(Exercise goal) Output the data in full and exactly as presented.

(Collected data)
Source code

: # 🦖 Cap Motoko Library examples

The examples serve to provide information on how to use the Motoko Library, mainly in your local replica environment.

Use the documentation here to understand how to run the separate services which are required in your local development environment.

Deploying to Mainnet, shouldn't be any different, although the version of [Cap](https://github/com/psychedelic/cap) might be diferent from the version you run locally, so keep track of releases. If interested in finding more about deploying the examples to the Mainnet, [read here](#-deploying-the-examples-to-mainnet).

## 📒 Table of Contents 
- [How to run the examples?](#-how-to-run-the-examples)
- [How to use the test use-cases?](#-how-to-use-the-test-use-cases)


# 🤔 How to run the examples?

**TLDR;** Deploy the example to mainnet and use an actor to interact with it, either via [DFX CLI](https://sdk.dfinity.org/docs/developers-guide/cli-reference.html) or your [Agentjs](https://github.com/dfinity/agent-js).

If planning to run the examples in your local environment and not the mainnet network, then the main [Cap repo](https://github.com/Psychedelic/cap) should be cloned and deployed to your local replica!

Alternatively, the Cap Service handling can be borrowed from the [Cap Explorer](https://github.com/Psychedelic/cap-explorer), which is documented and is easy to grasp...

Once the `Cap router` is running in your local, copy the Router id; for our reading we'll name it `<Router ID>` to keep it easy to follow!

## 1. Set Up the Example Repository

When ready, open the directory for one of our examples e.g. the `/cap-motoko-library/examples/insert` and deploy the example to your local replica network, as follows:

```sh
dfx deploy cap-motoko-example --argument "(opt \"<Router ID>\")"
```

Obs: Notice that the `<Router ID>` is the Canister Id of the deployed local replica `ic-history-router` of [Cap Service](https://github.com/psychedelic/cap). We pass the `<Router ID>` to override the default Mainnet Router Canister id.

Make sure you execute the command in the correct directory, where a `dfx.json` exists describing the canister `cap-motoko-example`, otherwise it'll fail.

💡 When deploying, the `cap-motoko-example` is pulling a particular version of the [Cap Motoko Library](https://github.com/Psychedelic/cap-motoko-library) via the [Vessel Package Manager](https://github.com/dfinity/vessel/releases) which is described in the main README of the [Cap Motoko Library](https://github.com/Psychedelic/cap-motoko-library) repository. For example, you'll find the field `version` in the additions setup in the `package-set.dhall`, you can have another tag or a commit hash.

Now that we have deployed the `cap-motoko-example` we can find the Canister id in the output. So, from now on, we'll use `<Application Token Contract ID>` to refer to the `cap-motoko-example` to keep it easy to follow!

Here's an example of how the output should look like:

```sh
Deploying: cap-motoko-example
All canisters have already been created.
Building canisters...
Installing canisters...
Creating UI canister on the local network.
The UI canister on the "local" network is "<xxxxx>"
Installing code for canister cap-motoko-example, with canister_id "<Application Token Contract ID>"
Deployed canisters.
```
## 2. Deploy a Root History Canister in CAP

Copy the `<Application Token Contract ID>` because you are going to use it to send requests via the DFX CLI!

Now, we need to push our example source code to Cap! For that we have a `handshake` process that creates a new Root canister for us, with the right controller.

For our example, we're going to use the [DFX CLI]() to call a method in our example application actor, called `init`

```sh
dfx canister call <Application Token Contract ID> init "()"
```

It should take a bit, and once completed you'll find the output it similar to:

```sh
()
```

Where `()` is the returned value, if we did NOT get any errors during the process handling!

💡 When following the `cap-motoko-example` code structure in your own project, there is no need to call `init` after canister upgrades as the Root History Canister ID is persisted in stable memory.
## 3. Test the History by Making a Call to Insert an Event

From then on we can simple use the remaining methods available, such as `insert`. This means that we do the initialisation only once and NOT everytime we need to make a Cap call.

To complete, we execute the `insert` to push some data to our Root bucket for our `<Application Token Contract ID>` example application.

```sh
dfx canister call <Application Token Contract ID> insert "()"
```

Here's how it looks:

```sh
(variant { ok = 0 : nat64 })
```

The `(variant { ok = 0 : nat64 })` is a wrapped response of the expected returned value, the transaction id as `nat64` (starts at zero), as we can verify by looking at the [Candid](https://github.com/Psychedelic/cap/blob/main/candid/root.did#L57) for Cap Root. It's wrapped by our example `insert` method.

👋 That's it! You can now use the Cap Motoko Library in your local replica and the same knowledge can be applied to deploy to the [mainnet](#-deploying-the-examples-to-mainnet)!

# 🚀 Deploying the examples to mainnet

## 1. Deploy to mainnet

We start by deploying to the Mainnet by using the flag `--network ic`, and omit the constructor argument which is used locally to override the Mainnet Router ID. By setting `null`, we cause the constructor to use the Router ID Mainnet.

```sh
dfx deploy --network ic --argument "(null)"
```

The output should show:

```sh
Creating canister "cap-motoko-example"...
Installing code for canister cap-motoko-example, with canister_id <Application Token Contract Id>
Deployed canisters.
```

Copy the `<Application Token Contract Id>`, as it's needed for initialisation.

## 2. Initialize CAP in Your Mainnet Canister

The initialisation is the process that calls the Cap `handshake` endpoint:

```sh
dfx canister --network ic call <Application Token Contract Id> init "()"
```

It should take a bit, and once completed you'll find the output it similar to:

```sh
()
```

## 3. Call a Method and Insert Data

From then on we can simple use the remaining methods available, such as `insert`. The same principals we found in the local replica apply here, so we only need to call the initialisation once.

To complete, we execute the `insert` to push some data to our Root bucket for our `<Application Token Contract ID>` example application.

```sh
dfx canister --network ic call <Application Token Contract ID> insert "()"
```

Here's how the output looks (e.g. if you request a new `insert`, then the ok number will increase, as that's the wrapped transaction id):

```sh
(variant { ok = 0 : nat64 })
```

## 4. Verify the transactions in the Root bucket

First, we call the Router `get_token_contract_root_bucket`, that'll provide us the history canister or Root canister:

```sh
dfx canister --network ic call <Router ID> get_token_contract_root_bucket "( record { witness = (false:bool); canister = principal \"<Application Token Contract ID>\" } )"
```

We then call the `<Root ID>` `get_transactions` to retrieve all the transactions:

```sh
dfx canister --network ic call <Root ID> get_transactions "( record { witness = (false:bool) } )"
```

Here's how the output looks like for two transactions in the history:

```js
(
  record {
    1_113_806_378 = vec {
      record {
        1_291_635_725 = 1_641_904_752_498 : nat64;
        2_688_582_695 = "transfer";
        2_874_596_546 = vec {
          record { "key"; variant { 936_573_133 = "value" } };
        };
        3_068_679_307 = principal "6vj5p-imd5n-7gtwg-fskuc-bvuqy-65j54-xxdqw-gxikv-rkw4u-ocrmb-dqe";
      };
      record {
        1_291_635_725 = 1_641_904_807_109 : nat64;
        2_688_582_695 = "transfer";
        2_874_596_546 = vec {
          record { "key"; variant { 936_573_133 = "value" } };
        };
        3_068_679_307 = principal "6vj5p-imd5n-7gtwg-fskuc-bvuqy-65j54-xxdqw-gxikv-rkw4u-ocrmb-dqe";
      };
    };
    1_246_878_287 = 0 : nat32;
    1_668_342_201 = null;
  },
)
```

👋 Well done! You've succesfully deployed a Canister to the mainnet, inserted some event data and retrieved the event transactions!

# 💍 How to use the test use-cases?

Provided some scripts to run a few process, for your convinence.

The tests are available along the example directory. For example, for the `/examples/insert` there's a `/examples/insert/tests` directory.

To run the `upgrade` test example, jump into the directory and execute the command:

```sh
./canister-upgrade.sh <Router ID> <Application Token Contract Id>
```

(Solution)
Source code

: # 🦖 Cap Motoko Library examples

The examples serve to provide information on how to use the Motoko Library, mainly in your local replica environment.

Use the documentation here to understand how to run the separate services which are required in your local development environment.

Deploying to Mainnet, shouldn't be any different, although the version of [Cap](https://github/com/psychedelic/cap) might be diferent from the version you run locally, so keep track of releases. If interested in finding more about deploying the examples to the Mainnet, [read here](#-deploying-the-examples-to-mainnet).

## 📒 Table of Contents 
- [How to run the examples?](#-how-to-run-the-examples)
- [How to use the test use-cases?](#-how-to-use-the-test-use-cases)


# 🤔 How to run the examples?

**TLDR;** Deploy the example to mainnet and use an actor to interact with it, either via [DFX CLI](https://sdk.dfinity.org/docs/developers-guide/cli-reference.html) or your [Agentjs](https://github.com/dfinity/agent-js).

If planning to run the examples in your local environment and not the mainnet network, then the main [Cap repo](https://github.com/Psychedelic/cap) should be cloned and deployed to your local replica!

Alternatively, the Cap Service handling can be borrowed from the [Cap Explorer](https://github.com/Psychedelic/cap-explorer), which is documented and is easy to grasp...

Once the `Cap router` is running in your local, copy the Router id; for our reading we'll name it `<Router ID>` to keep it easy to follow!

## 1. Set Up the Example Repository

When ready, open the directory for one of our examples e.g. the `/cap-motoko-library/examples/insert` and deploy the example to your local replica network, as follows:

```sh
dfx deploy cap-motoko-example --argument "(opt \"<Router ID>\")"
```

Obs: Notice that the `<Router ID>` is the Canister Id of the deployed local replica `ic-history-router` of [Cap Service](https://github.com/psychedelic/cap). We pass the `<Router ID>` to override the default Mainnet Router Canister id.

Make sure you execute the command in the correct directory, where a `dfx.json` exists describing the canister `cap-motoko-example`, otherwise it'll fail.

💡 When deploying, the `cap-motoko-example` is pulling a particular version of the [Cap Motoko Library](https://github.com/Psychedelic/cap-motoko-library) via the [Vessel Package Manager](https://github.com/dfinity/vessel/releases) which is described in the main README of the [Cap Motoko Library](https://github.com/Psychedelic/cap-motoko-library) repository. For example, you'll find the field `version` in the additions setup in the `package-set.dhall`, you can have another tag or a commit hash.

Now that we have deployed the `cap-motoko-example` we can find the Canister id in the output. So, from now on, we'll use `<Application Token Contract ID>` to refer to the `cap-motoko-example` to keep it easy to follow!

Here's an example of how the output should look like:

```sh
Deploying: cap-motoko-example
All canisters have already been created.
Building canisters...
Installing canisters...
Creating UI canister on the local network.
The UI canister on the "local" network is "<xxxxx>"
Installing code for canister cap-motoko-example, with canister_id "<Application Token Contract ID>"
Deployed canisters.
```
## 2. Deploy a Root History Canister in CAP

Copy the `<Application Token Contract ID>` because you are going to use it to send requests via the DFX CLI!

Now, we need to push our example source code to Cap! For that we have a `handshake` process that creates a new Root canister for us, with the right controller.

For our example, we're going to use the [DFX CLI]() to call a method in our example application actor, called `init`

```sh
dfx canister call <Application Token Contract ID> init "()"
```

It should take a bit, and once completed you'll find the output it similar to:

```sh
()
```

Where `()` is the returned value, if we did NOT get any errors during the process handling!

💡 When following the `cap-motoko-example` code structure in your own project, there is no need to call `init` after canister upgrades as the Root History Canister ID is persisted in stable memory.
## 3. Test the History by Making a Call to Insert an Event

From then on we can simple use the remaining methods available, such as `insert`. This means that we do the initialisation only once and NOT everytime we need to make a Cap call.

To complete, we execute the `insert` to push some data to our Root bucket for our `<Application Token Contract ID>` example application.

```sh
dfx canister call <Application Token Contract ID> insert "()"
```

Here's how it looks:

```sh
(variant { ok = 0 : nat64 })
```

The `(variant { ok = 0 : nat64 })` is a wrapped response of the expected returned value, the transaction id as `nat64` (starts at zero), as we can verify by looking at the [Candid](https://github.com/Psychedelic/cap/blob/main/candid/root.did#L57) for Cap Root. It's wrapped by our example `insert` method.

👋 That's it! You can now use the Cap Motoko Library in your local replica and the same knowledge can be applied to deploy to the [mainnet](#-deploying-the-examples-to-mainnet)!

# 🚀 Deploying the examples to mainnet

## 1. Deploy to mainnet

We start by deploying to the Mainnet by using the flag `--network ic`, and omit the constructor argument which is used locally to override the Mainnet Router ID. By setting `null`, we cause the constructor to use the Router ID Mainnet.

```sh
dfx deploy --network ic --argument "(null)"
```

The output should show:

```sh
Creating canister "cap-motoko-example"...
Installing code for canister cap-motoko-example, with canister_id <Application Token Contract Id>
Deployed canisters.
```

Copy the `<Application Token Contract Id>`, as it's needed for initialisation.

## 2. Initialize CAP in Your Mainnet Canister

The initialisation is the process that calls the Cap `handshake` endpoint:

```sh
dfx canister --network ic call <Application Token Contract Id> init "()"
```

It should take a bit, and once completed you'll find the output it similar to:

```sh
()
```

## 3. Call a Method and Insert Data

From then on we can simple use the remaining methods available, such as `insert`. The same principals we found in the local replica apply here, so we only need to call the initialisation once.

To complete, we execute the `insert` to push some data to our Root bucket for our `<Application Token Contract ID>` example application.

```sh
dfx canister --network ic call <Application Token Contract ID> insert "()"
```

Here's how the output looks (e.g. if you request a new `insert`, then the ok number will increase, as that's the wrapped transaction id):

```sh
(variant { ok = 0 : nat64 })
```

## 4. Verify the transactions in the Root bucket

First, we call the Router `get_token_contract_root_bucket`, that'll provide us the history canister or Root canister:

```sh
dfx canister --network ic call <Router ID> get_token_contract_root_bucket "( record { witness = (false:bool); canister = principal \"<Application Token Contract ID>\" } )"
```

We then call the `<Root ID>` `get_transactions` to retrieve all the transactions:

```sh
dfx canister --network ic call <Root ID> get_transactions "( record { witness = (false:bool) } )"
```

Here's how the output looks like for two transactions in the history:

```js
(
  record {
    1_113_806_378 = vec {
      record {
        1_291_635_725 = 1_641_904_752_498 : nat64;
        2_688_582_695 = "transfer";
        2_874_596_546 = vec {
          record { "key"; variant { 936_573_133 = "value" } };
        };
        3_068_679_307 = principal "6vj5p-imd5n-7gtwg-fskuc-bvuqy-65j54-xxdqw-gxikv-rkw4u-ocrmb-dqe";
      };
      record {
        1_291_635_725 = 1_641_904_807_109 : nat64;
        2_688_582_695 = "transfer";
        2_874_596_546 = vec {
          record { "key"; variant { 936_573_133 = "value" } };
        };
        3_068_679_307 = principal "6vj5p-imd5n-7gtwg-fskuc-bvuqy-65j54-xxdqw-gxikv-rkw4u-ocrmb-dqe";
      };
    };
    1_246_878_287 = 0 : nat32;
    1_668_342_201 = null;
  },
)
```

👋 Well done! You've succesfully deployed a Canister to the mainnet, inserted some event data and retrieved the event transactions!

# 💍 How to use the test use-cases?

Provided some scripts to run a few process, for your convinence.

The tests are available along the example directory. For example, for the `/examples/insert` there's a `/examples/insert/tests` directory.

To run the `upgrade` test example, jump into the directory and execute the command:

```sh
./canister-upgrade.sh <Router ID> <Application Token Contract Id>
```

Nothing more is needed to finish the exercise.